╭──

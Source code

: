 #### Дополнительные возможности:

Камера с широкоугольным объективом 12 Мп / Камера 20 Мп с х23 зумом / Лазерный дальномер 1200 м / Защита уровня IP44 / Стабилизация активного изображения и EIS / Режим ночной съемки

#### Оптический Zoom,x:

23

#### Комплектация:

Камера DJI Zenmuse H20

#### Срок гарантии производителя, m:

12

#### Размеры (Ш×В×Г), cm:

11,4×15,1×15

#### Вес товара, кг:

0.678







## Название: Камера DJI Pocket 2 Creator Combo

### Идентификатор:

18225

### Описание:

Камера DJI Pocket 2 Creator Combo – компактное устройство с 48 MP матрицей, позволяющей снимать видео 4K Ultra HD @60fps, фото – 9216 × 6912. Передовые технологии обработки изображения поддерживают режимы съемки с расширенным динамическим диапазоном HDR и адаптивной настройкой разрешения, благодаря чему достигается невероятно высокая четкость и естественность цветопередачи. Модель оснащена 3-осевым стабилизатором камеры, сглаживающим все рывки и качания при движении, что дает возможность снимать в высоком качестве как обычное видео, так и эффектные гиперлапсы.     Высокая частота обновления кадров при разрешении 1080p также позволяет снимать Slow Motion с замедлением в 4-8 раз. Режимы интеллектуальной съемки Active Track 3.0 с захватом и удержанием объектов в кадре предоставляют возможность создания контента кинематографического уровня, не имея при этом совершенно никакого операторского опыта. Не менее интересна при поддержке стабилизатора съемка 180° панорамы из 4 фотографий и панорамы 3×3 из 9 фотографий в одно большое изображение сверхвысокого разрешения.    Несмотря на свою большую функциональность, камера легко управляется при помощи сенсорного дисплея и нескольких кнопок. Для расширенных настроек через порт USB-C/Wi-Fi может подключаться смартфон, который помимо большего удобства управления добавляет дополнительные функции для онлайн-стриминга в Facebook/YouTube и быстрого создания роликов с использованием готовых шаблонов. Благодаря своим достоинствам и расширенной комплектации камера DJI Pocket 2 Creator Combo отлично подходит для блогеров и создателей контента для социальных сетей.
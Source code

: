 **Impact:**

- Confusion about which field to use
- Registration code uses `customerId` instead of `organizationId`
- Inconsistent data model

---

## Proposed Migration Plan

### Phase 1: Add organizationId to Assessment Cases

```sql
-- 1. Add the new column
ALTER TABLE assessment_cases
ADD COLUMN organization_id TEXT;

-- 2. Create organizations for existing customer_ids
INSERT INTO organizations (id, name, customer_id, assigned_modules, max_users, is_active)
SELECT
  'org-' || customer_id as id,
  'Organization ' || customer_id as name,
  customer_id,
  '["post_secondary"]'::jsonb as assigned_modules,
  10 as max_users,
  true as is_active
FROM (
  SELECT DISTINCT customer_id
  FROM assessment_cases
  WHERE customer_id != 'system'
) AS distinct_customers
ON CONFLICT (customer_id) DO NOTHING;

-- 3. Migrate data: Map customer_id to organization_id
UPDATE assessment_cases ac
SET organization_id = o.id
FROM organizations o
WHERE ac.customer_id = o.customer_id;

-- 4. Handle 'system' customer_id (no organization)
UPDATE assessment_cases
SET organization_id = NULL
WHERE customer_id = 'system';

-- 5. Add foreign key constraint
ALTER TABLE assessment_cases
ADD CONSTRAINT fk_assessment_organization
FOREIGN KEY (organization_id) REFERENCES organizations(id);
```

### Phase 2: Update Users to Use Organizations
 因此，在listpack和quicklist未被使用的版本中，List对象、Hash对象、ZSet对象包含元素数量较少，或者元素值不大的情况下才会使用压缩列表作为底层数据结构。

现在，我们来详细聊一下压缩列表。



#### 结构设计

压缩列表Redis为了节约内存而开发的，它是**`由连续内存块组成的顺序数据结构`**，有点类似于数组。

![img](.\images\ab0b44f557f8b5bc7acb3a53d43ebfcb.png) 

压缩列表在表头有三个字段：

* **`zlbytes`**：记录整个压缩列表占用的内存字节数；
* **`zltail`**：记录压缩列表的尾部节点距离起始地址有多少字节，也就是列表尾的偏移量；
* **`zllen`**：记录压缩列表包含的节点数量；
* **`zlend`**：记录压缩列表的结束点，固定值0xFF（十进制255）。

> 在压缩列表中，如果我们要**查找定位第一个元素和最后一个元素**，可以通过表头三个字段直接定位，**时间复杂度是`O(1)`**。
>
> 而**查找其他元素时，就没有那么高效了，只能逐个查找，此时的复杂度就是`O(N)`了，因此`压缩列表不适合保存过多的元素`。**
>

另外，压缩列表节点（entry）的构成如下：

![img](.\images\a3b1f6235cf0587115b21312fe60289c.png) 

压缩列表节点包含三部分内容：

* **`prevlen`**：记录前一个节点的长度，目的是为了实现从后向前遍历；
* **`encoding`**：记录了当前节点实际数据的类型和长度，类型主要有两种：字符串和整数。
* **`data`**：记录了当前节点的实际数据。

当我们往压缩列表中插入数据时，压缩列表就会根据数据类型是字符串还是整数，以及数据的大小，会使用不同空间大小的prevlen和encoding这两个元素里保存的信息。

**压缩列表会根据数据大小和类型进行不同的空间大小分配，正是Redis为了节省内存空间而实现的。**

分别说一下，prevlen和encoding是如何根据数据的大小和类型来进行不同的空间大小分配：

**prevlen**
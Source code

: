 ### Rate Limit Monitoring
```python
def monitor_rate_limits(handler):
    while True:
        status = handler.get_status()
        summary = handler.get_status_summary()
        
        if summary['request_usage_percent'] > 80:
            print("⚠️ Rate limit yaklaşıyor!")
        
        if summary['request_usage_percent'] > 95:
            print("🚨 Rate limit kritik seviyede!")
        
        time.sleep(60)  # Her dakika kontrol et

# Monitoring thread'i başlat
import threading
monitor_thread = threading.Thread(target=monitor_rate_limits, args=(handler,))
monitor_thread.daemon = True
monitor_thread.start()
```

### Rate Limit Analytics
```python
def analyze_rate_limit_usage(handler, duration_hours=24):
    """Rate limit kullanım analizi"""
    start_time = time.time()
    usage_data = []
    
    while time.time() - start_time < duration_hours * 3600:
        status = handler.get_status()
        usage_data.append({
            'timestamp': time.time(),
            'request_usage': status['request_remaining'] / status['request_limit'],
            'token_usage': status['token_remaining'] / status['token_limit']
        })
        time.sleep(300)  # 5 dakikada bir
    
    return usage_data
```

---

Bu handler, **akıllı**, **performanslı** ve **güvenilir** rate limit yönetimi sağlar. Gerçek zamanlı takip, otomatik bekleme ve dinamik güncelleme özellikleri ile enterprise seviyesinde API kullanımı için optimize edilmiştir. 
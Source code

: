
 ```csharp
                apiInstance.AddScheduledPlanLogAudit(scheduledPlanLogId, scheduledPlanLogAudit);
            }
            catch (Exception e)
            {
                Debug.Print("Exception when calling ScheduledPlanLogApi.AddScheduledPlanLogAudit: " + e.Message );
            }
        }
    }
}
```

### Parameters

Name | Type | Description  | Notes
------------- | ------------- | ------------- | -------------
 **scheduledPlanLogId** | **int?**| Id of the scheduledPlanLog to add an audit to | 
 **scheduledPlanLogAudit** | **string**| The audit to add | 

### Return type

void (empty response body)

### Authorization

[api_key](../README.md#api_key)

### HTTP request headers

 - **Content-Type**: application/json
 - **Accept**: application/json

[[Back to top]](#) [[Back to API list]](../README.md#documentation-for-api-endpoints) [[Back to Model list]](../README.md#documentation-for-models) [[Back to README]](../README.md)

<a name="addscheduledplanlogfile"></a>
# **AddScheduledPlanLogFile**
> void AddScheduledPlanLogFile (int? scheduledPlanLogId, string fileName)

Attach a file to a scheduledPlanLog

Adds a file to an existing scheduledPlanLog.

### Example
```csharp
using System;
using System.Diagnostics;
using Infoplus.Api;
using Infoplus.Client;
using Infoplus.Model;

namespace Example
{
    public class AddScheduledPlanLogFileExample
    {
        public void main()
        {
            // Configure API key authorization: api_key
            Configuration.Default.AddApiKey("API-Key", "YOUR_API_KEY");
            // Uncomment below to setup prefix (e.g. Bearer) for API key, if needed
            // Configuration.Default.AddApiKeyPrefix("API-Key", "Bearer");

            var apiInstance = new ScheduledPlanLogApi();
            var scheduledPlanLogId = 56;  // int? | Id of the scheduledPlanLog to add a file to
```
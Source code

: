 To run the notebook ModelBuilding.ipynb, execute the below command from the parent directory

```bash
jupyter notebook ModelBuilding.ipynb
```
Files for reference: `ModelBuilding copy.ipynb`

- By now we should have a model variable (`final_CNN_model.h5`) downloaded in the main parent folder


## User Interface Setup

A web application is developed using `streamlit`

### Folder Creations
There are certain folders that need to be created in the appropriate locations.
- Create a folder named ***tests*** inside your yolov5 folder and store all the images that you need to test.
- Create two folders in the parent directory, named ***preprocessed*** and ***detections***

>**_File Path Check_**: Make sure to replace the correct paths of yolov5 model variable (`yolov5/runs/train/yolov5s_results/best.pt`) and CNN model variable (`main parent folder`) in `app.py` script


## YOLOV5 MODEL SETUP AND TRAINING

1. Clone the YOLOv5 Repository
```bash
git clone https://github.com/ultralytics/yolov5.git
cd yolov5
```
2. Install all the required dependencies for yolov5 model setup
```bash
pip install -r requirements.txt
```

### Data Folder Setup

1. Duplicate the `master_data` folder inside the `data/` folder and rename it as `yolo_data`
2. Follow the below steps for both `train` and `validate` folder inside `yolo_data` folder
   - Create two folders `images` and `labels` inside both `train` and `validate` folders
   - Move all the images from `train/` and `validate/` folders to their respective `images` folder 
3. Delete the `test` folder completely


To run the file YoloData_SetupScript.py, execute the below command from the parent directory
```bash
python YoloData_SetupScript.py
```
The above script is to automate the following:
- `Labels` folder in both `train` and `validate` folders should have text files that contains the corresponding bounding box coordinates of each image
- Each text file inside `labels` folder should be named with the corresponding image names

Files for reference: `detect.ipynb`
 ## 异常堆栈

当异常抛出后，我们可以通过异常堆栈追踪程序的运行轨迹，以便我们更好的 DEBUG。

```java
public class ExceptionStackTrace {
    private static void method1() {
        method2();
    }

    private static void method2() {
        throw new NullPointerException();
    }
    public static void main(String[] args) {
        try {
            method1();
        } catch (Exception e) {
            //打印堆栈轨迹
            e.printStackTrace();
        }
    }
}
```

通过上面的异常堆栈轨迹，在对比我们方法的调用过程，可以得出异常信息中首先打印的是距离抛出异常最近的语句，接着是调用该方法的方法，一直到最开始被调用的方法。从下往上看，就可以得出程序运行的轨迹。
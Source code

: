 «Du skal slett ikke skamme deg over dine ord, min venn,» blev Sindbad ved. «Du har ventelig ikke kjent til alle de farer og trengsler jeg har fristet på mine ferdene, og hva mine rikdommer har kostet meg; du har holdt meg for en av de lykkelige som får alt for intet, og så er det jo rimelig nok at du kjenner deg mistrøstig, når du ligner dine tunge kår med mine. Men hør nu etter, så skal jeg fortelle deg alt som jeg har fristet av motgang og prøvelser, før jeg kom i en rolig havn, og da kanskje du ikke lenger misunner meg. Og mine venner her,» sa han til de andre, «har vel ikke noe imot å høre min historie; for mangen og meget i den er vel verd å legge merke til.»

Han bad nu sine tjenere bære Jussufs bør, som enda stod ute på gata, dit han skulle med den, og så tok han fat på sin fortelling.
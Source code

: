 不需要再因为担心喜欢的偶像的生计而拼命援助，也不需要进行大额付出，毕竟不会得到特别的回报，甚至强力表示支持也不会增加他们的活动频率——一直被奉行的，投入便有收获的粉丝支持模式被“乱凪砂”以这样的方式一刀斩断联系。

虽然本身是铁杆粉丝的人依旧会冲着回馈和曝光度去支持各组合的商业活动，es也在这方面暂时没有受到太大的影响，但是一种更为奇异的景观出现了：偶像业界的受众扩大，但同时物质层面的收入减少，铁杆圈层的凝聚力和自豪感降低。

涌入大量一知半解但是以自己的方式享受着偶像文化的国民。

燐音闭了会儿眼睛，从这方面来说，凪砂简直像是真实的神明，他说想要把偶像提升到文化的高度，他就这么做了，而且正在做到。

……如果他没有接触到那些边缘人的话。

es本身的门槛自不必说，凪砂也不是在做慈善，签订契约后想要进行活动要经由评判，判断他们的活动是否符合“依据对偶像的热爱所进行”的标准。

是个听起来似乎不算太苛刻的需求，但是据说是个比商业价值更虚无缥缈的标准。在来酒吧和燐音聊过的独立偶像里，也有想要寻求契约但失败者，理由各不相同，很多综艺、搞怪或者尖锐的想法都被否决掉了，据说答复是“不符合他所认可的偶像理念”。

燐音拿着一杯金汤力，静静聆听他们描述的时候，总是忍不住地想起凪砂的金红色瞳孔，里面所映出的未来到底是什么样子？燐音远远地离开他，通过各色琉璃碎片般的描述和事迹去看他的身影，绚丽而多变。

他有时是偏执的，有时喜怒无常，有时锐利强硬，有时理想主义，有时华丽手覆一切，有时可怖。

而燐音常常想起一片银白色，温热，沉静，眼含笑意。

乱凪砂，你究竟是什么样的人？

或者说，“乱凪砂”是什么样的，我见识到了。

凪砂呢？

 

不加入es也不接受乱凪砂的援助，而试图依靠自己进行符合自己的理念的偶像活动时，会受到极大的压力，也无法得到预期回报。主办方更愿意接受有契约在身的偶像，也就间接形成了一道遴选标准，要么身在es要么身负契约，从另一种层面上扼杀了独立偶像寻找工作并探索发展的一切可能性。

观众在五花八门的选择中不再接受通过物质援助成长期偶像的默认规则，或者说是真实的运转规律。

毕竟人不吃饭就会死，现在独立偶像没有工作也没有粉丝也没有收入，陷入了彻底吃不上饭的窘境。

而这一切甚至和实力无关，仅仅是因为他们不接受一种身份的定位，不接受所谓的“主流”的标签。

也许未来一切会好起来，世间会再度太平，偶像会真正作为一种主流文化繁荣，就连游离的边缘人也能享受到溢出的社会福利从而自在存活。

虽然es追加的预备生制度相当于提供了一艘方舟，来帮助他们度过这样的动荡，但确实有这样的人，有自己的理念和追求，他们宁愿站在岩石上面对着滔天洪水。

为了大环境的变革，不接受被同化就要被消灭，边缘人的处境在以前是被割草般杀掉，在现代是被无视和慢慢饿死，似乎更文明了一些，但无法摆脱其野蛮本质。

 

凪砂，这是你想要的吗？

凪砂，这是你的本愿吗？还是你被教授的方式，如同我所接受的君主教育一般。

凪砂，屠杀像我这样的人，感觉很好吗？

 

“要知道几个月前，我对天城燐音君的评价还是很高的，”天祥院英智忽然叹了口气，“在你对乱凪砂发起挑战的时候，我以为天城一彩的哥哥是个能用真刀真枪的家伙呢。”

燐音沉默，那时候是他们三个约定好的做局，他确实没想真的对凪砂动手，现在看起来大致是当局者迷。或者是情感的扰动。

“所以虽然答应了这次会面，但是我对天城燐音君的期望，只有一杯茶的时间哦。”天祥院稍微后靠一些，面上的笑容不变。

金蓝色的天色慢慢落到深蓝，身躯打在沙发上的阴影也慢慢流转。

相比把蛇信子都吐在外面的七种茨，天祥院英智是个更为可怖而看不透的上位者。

╰──

**Your objective**
The lines you return should be those above that contain the word "sleep", every one of them.

**Solution below**
        time.sleep(60)  # Her dakika kontrol et
        time.sleep(300)  # 5 dakikada bir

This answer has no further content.